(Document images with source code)
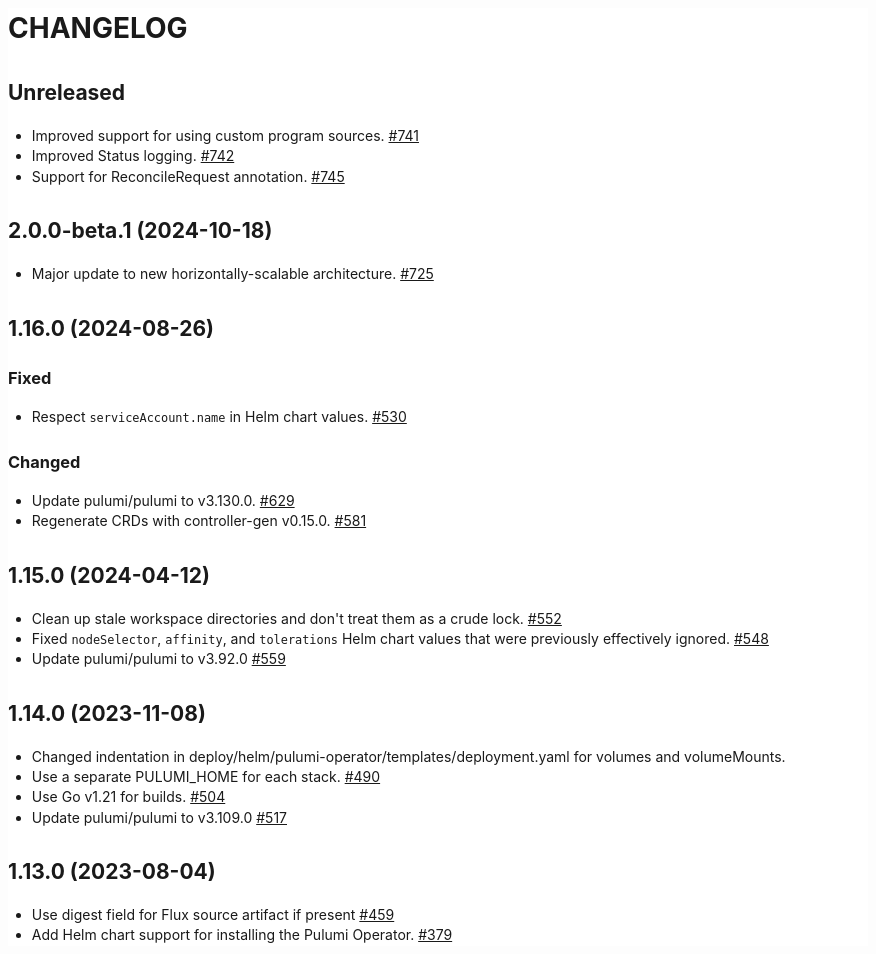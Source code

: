 CHANGELOG
=========

## Unreleased

- Improved support for using custom program sources. [#741](https://github.com/pulumi/pulumi-kubernetes-operator/pull/741) 
- Improved Status logging. [#742](https://github.com/pulumi/pulumi-kubernetes-operator/pull/742)
- Support for ReconcileRequest annotation. [#745](https://github.com/pulumi/pulumi-kubernetes-operator/pull/745)

## 2.0.0-beta.1 (2024-10-18)

- Major update to new horizontally-scalable architecture. [#725](https://github.com/pulumi/pulumi-kubernetes-operator/pull/725)

## 1.16.0 (2024-08-26)

### Fixed
- Respect `serviceAccount.name` in Helm chart values. [#530](https://github.com/pulumi/pulumi-kubernetes-operator/pull/530)

### Changed
- Update pulumi/pulumi to v3.130.0. [#629](https://github.com/pulumi/pulumi-kubernetes-operator/pull/638)
- Regenerate CRDs with controller-gen v0.15.0. [#581](https://github.com/pulumi/pulumi-kubernetes-operator/pull/581)

## 1.15.0 (2024-04-12)
- Clean up stale workspace directories and don't treat them as a crude lock. [#552](https://github.com/pulumi/pulumi-kubernetes-operator/pull/552)
- Fixed `nodeSelector`, `affinity`, and `tolerations` Helm chart values that were previously effectively ignored.
  [#548](https://github.com/pulumi/pulumi-kubernetes-operator/pull/548)
- Update pulumi/pulumi to v3.92.0 [#559](https://github.com/pulumi/pulumi-kubernetes-operator/pull/559)

## 1.14.0 (2023-11-08)
- Changed indentation in deploy/helm/pulumi-operator/templates/deployment.yaml for volumes and volumeMounts.
- Use a separate PULUMI_HOME for each stack. [#490](https://github.com/pulumi/pulumi-kubernetes-operator/pull/490)
- Use Go v1.21 for builds. [#504](https://github.com/pulumi/pulumi-kubernetes-operator/pull/504)
- Update pulumi/pulumi to v3.109.0 [#517](https://github.com/pulumi/pulumi-kubernetes-operator/pull/517)

## 1.13.0 (2023-08-04)
- Use digest field for Flux source artifact if present [#459](https://github.com/pulumi/pulumi-kubernetes-operator/pull/459)
- Add Helm chart support for installing the Pulumi Operator. [#379](https://github.com/pulumi/pulumi-kubernetes-operator/pull/379)
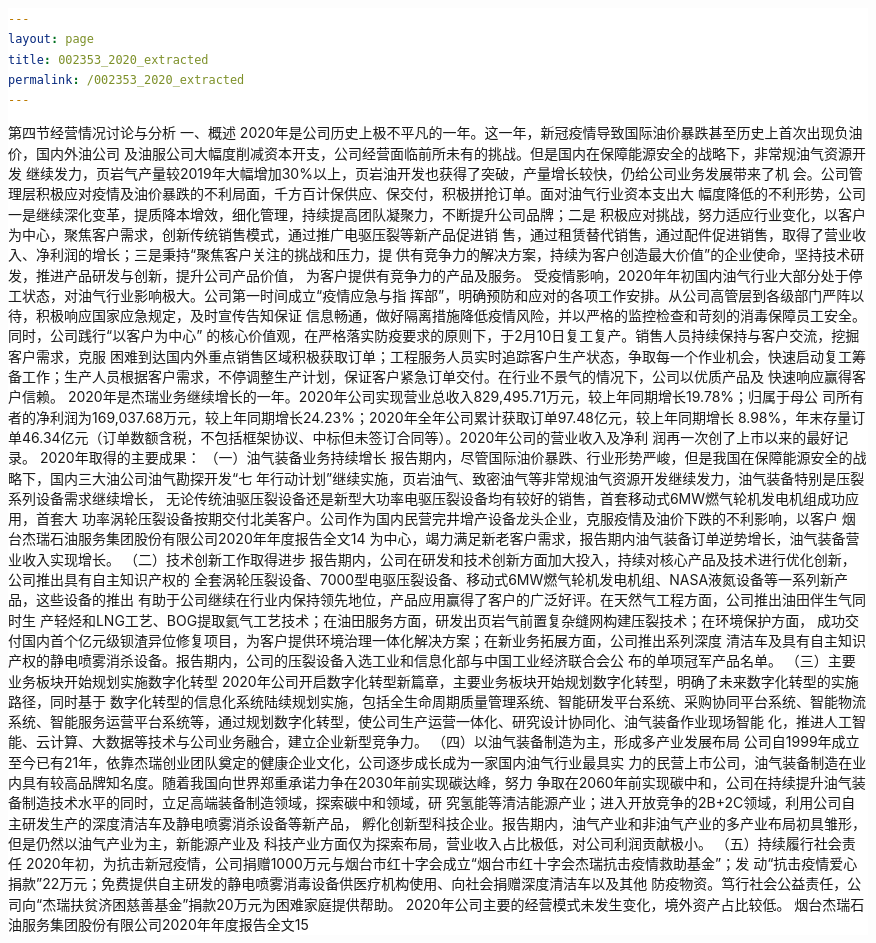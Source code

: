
 ```yaml
---
layout: page
title: 002353_2020_extracted
permalink: /002353_2020_extracted
---
```


第四节经营情况讨论与分析
一、概述
2020年是公司历史上极不平凡的一年。这一年，新冠疫情导致国际油价暴跌甚至历史上首次出现负油价，国内外油公司
及油服公司大幅度削减资本开支，公司经营面临前所未有的挑战。但是国内在保障能源安全的战略下，非常规油气资源开发
继续发力，页岩气产量较2019年大幅增加30%以上，页岩油开发也获得了突破，产量增长较快，仍给公司业务发展带来了机
会。公司管理层积极应对疫情及油价暴跌的不利局面，千方百计保供应、保交付，积极拼抢订单。面对油气行业资本支出大
幅度降低的不利形势，公司一是继续深化变革，提质降本增效，细化管理，持续提高团队凝聚力，不断提升公司品牌；二是
积极应对挑战，努力适应行业变化，以客户为中心，聚焦客户需求，创新传统销售模式，通过推广电驱压裂等新产品促进销
售，通过租赁替代销售，通过配件促进销售，取得了营业收入、净利润的增长；三是秉持“聚焦客户关注的挑战和压力，提
供有竞争力的解决方案，持续为客户创造最大价值”的企业使命，坚持技术研发，推进产品研发与创新，提升公司产品价值，
为客户提供有竞争力的产品及服务。
受疫情影响，2020年年初国内油气行业大部分处于停工状态，对油气行业影响极大。公司第一时间成立“疫情应急与指
挥部”，明确预防和应对的各项工作安排。从公司高管层到各级部门严阵以待，积极响应国家应急规定，及时宣传告知保证
信息畅通，做好隔离措施降低疫情风险，并以严格的监控检查和苛刻的消毒保障员工安全。同时，公司践行“以客户为中心”
的核心价值观，在严格落实防疫要求的原则下，于2月10日复工复产。销售人员持续保持与客户交流，挖掘客户需求，克服
困难到达国内外重点销售区域积极获取订单；工程服务人员实时追踪客户生产状态，争取每一个作业机会，快速启动复工筹
备工作；生产人员根据客户需求，不停调整生产计划，保证客户紧急订单交付。在行业不景气的情况下，公司以优质产品及
快速响应赢得客户信赖。
2020年是杰瑞业务继续增长的一年。2020年公司实现营业总收入829,495.71万元，较上年同期增长19.78%；归属于母公
司所有者的净利润为169,037.68万元，较上年同期增长24.23%；2020年全年公司累计获取订单97.48亿元，较上年同期增长
8.98%，年末存量订单46.34亿元（订单数额含税，不包括框架协议、中标但未签订合同等）。2020年公司的营业收入及净利
润再一次创了上市以来的最好记录。
2020年取得的主要成果：
（一）油气装备业务持续增长
报告期内，尽管国际油价暴跌、行业形势严峻，但是我国在保障能源安全的战略下，国内三大油公司油气勘探开发“七
年行动计划”继续实施，页岩油气、致密油气等非常规油气资源开发继续发力，油气装备特别是压裂系列设备需求继续增长，
无论传统油驱压裂设备还是新型大功率电驱压裂设备均有较好的销售，首套移动式6MW燃气轮机发电机组成功应用，首套大
功率涡轮压裂设备按期交付北美客户。公司作为国内民营完井增产设备龙头企业，克服疫情及油价下跌的不利影响，以客户
烟台杰瑞石油服务集团股份有限公司2020年年度报告全文14
为中心，竭力满足新老客户需求，报告期内油气装备订单逆势增长，油气装备营业收入实现增长。
（二）技术创新工作取得进步
报告期内，公司在研发和技术创新方面加大投入，持续对核心产品及技术进行优化创新，公司推出具有自主知识产权的
全套涡轮压裂设备、7000型电驱压裂设备、移动式6MW燃气轮机发电机组、NASA液氮设备等一系列新产品，这些设备的推出
有助于公司继续在行业内保持领先地位，产品应用赢得了客户的广泛好评。在天然气工程方面，公司推出油田伴生气同时生
产轻烃和LNG工艺、BOG提取氦气工艺技术；在油田服务方面，研发出页岩气前置复杂缝网构建压裂技术；在环境保护方面，
成功交付国内首个亿元级钡渣异位修复项目，为客户提供环境治理一体化解决方案；在新业务拓展方面，公司推出系列深度
清洁车及具有自主知识产权的静电喷雾消杀设备。报告期内，公司的压裂设备入选工业和信息化部与中国工业经济联合会公
布的单项冠军产品名单。
（三）主要业务板块开始规划实施数字化转型
2020年公司开启数字化转型新篇章，主要业务板块开始规划数字化转型，明确了未来数字化转型的实施路径，同时基于
数字化转型的信息化系统陆续规划实施，包括全生命周期质量管理系统、智能研发平台系统、采购协同平台系统、智能物流
系统、智能服务运营平台系统等，通过规划数字化转型，使公司生产运营一体化、研究设计协同化、油气装备作业现场智能
化，推进人工智能、云计算、大数据等技术与公司业务融合，建立企业新型竞争力。
（四）以油气装备制造为主，形成多产业发展布局
公司自1999年成立至今已有21年，依靠杰瑞创业团队奠定的健康企业文化，公司逐步成长成为一家国内油气行业最具实
力的民营上市公司，油气装备制造在业内具有较高品牌知名度。随着我国向世界郑重承诺力争在2030年前实现碳达峰，努力
争取在2060年前实现碳中和，公司在持续提升油气装备制造技术水平的同时，立足高端装备制造领域，探索碳中和领域，研
究氢能等清洁能源产业；进入开放竞争的2B+2C领域，利用公司自主研发生产的深度清洁车及静电喷雾消杀设备等新产品，
孵化创新型科技企业。报告期内，油气产业和非油气产业的多产业布局初具雏形，但是仍然以油气产业为主，新能源产业及
科技产业方面仅为探索布局，营业收入占比极低，对公司利润贡献极小。
（五）持续履行社会责任
2020年初，为抗击新冠疫情，公司捐赠1000万元与烟台市红十字会成立“烟台市红十字会杰瑞抗击疫情救助基金”；发
动“抗击疫情爱心捐款”22万元；免费提供自主研发的静电喷雾消毒设备供医疗机构使用、向社会捐赠深度清洁车以及其他
防疫物资。笃行社会公益责任，公司向“杰瑞扶贫济困慈善基金”捐款20万元为困难家庭提供帮助。
2020年公司主要的经营模式未发生变化，境外资产占比较低。
烟台杰瑞石油服务集团股份有限公司2020年年度报告全文15
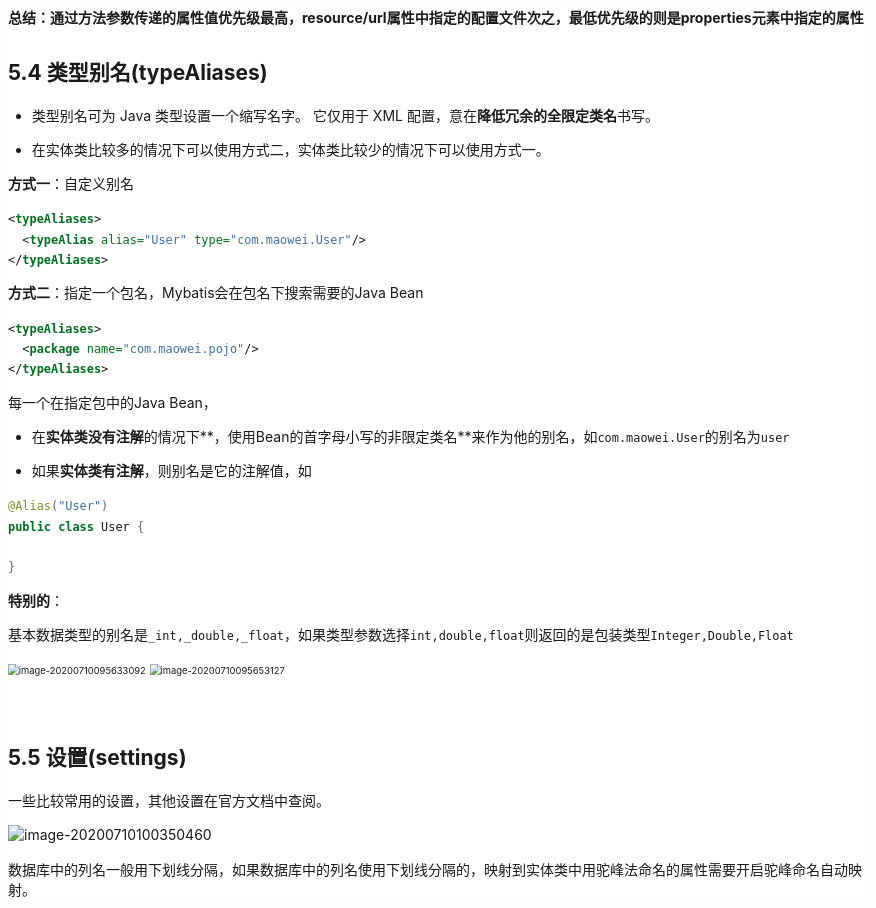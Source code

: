 **总结：通过方法参数传递的属性值优先级最高，resource/url属性中指定的配置文件次之，最低优先级的则是properties元素中指定的属性**



## 5.4 类型别名(typeAliases)

* 类型别名可为 Java 类型设置一个缩写名字。 它仅用于 XML 配置，意在**降低冗余的全限定类名**书写。

* 在实体类比较多的情况下可以使用方式二，实体类比较少的情况下可以使用方式一。

**方式一**：自定义别名

```xml
<typeAliases>
  <typeAlias alias="User" type="com.maowei.User"/>
</typeAliases>
```



**方式二**：指定一个包名，Mybatis会在包名下搜索需要的Java Bean

```xml
<typeAliases>
  <package name="com.maowei.pojo"/>
</typeAliases>
```

每一个在指定包中的Java Bean，

* 在**实体类没有注解**的情况下**，使用Bean的首字母小写的非限定类名**来作为他的别名，如`com.maowei.User`的别名为`user`

* 如果**实体类有注解**，则别名是它的注解值，如

```java
@Alias("User")
public class User {
    
}
```



**特别的**：

基本数据类型的别名是`_int,_double,_float`，如果类型参数选择`int,double,float`则返回的是包装类型`Integer,Double,Float`

<img src="E:\typora\笔记图片\Mybatis笔记\image-20200710095633092.png" alt="image-20200710095633092" style="zoom:67%;" />

<img src="E:\typora\笔记图片\Mybatis笔记\image-20200710095653127.png" alt="image-20200710095653127" style="zoom:67%;" />

​          

## 5.5 设置(settings)

一些比较常用的设置，其他设置在官方文档中查阅。

![image-20200710100350460](E:\typora\笔记图片\Mybatis笔记\image-20200710100350460.png)

数据库中的列名一般用下划线分隔，如果数据库中的列名使用下划线分隔的，映射到实体类中用驼峰法命名的属性需要开启驼峰命名自动映射。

What is required: For this exercise, copy each line of the data above exactly, from the first through the line containing "### Changed", and drop the pictures.

Task response:
Source code

: CHANGELOG
=========

## Unreleased

- Improved support for using custom program sources. [#741](https://github.com/pulumi/pulumi-kubernetes-operator/pull/741) 
- Improved Status logging. [#742](https://github.com/pulumi/pulumi-kubernetes-operator/pull/742)
- Support for ReconcileRequest annotation. [#745](https://github.com/pulumi/pulumi-kubernetes-operator/pull/745)

## 2.0.0-beta.1 (2024-10-18)

- Major update to new horizontally-scalable architecture. [#725](https://github.com/pulumi/pulumi-kubernetes-operator/pull/725)

## 1.16.0 (2024-08-26)

### Fixed
- Respect `serviceAccount.name` in Helm chart values. [#530](https://github.com/pulumi/pulumi-kubernetes-operator/pull/530)

### Changed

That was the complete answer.